Personal information
- Full name: John Michael Dowling
- Born: 3 April 1953 (age 73) Murwillumbah, New South Wales, Australia

Playing information
- Position: Hooker
Club
| Years | Team | Pld | T | G | FG | P |
| 1972 | Eastern Suburbs |  |  |  |  |  |
| 1974 | Wynnum-Manly |  |  |  |  |  |
| 1979–84 | St. George Dragons | 117 | 13 | 15 | 0 | 70 |
| 1985 | Northern Suburbs | 8 |  |  |  |  |
|  | Total | 125 | 13 | 15 | 0 | 70 |
Representative
| Years | Team | Pld | T | G | FG | P |
| 1982 | Queensland | 3 | 0 | 0 | 0 | 0 |
- Source:

= John Dowling (rugby league) =

Australian rugby league footballer

John Dowling (born 3 April 1953) is an Australian former rugby league footballer who played in the 1970s and 1980s.

==Biography==
Murwillumbah hooker came to Brisbane Easts in 1972 before joining Wynnum-Manly in 1974.
A Queensland rep against France in 1977, John Dowling ventured to the St.
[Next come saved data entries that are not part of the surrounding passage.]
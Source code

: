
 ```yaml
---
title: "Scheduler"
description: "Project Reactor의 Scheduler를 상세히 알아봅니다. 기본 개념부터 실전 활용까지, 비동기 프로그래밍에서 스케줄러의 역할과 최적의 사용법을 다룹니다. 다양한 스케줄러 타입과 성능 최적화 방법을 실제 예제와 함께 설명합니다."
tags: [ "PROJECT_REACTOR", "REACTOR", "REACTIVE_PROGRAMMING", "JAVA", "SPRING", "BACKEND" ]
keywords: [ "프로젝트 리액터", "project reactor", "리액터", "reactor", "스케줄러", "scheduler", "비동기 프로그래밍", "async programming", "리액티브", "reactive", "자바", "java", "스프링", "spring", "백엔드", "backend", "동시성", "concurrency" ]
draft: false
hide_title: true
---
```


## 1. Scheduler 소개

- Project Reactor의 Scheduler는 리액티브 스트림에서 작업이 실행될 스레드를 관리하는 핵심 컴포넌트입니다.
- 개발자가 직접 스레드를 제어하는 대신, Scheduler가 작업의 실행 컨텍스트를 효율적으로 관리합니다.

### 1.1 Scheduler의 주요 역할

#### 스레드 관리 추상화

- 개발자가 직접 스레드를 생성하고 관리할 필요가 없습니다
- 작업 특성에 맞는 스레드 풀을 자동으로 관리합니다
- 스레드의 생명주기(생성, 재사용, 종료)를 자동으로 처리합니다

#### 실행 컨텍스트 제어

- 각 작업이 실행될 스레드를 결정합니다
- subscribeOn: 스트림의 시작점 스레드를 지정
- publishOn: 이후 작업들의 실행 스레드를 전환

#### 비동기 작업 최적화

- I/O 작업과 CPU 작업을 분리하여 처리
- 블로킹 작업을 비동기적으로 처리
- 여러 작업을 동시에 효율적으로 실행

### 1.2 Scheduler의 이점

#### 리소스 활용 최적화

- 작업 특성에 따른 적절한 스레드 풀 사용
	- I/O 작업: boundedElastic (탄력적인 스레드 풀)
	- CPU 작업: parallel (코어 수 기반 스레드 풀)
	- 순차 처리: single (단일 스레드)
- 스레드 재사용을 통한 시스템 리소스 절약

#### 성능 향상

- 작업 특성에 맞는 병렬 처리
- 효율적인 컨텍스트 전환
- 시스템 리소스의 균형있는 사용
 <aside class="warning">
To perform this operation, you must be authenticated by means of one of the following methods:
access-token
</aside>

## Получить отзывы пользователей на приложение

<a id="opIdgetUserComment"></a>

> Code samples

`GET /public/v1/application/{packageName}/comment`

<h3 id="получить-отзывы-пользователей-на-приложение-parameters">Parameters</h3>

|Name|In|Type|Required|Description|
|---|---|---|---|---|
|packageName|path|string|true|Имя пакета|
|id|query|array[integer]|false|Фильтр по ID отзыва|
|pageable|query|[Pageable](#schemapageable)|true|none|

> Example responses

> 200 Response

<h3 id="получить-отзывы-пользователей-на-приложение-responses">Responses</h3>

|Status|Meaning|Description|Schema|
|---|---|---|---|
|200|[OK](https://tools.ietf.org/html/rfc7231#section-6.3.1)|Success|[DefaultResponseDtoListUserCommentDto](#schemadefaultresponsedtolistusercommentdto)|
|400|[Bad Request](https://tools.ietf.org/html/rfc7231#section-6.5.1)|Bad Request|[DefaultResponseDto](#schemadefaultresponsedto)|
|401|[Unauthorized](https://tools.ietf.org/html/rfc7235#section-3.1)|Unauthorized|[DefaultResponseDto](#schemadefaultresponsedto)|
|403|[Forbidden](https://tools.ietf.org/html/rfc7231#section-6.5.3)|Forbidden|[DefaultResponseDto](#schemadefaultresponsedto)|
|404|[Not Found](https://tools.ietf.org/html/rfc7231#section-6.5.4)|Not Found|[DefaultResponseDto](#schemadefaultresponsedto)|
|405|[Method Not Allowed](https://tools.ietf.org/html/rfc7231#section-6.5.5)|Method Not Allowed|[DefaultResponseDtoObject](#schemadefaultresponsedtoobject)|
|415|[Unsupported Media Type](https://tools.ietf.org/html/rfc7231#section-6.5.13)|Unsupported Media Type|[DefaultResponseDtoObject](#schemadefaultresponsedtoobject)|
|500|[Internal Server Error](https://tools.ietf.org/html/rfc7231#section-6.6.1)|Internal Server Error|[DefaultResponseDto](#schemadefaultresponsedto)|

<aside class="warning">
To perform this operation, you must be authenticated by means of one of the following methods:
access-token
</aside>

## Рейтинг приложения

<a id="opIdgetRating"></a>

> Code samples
George Dragons in 1979 under the coaching of Harry Bath but missed the club's grand final success that year because of injury. Dowling played six seasons at St. George Dragons between 1979 and 1984.

He went on to play in three Rugby League State of Origin matches for Queensland in 1982 before returning to Brisbane at the end of the 1984 season.
Dowling was Reserve grade coach under Craig Young at St. George in 1989–1990.